### To do
Reproduce the records that follow exactly as they appear.

### Entries supplied
======

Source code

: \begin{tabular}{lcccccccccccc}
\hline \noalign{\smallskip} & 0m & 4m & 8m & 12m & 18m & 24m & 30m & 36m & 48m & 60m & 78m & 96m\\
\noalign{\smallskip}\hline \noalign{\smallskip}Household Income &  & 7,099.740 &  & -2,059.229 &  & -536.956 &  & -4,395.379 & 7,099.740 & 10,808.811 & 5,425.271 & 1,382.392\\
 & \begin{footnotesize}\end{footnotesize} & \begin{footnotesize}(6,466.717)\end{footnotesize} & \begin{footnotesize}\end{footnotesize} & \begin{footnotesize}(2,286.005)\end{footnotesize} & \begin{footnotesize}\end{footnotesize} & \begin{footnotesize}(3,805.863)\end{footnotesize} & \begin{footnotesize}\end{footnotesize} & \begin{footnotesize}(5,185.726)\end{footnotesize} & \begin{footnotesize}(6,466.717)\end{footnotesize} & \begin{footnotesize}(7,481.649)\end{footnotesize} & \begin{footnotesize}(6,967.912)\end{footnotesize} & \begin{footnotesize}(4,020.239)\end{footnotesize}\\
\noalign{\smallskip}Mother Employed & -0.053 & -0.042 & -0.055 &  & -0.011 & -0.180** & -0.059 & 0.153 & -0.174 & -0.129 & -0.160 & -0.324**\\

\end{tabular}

======

### Response below
Source code

: \begin{tabular}{lcccccccccccc}
\hline \noalign{\smallskip} & 0m & 4m & 8m & 12m & 18m & 24m & 30m & 36m & 48m & 60m & 78m & 96m\\
\noalign{\smallskip}\hline \noalign{\smallskip}Household Income &  & 7,099.740 &  & -2,059.229 &  & -536.956 &  & -4,395.379 & 7,099.740 & 10,808.811 & 5,425.271 & 1,382.392\\
 & \begin{footnotesize}\end{footnotesize} & \begin{footnotesize}(6,466.717)\end{footnotesize} & \begin{footnotesize}\end{footnotesize} & \begin{footnotesize}(2,286.005)\end{footnotesize} & \begin{footnotesize}\end{footnotesize} & \begin{footnotesize}(3,805.863)\end{footnotesize} & \begin{footnotesize}\end{footnotesize} & \begin{footnotesize}(5,185.726)\end{footnotesize} & \begin{footnotesize}(6,466.717)\end{footnotesize} & \begin{footnotesize}(7,481.649)\end{footnotesize} & \begin{footnotesize}(6,967.912)\end{footnotesize} & \begin{footnotesize}(4,020.239)\end{footnotesize}\\
\noalign{\smallskip}Mother Employed & -0.053 & -0.042 & -0.055 &  & -0.011 & -0.180** & -0.059 & 0.153 & -0.174 & -0.129 & -0.160 & -0.324**\\

\end{tabular}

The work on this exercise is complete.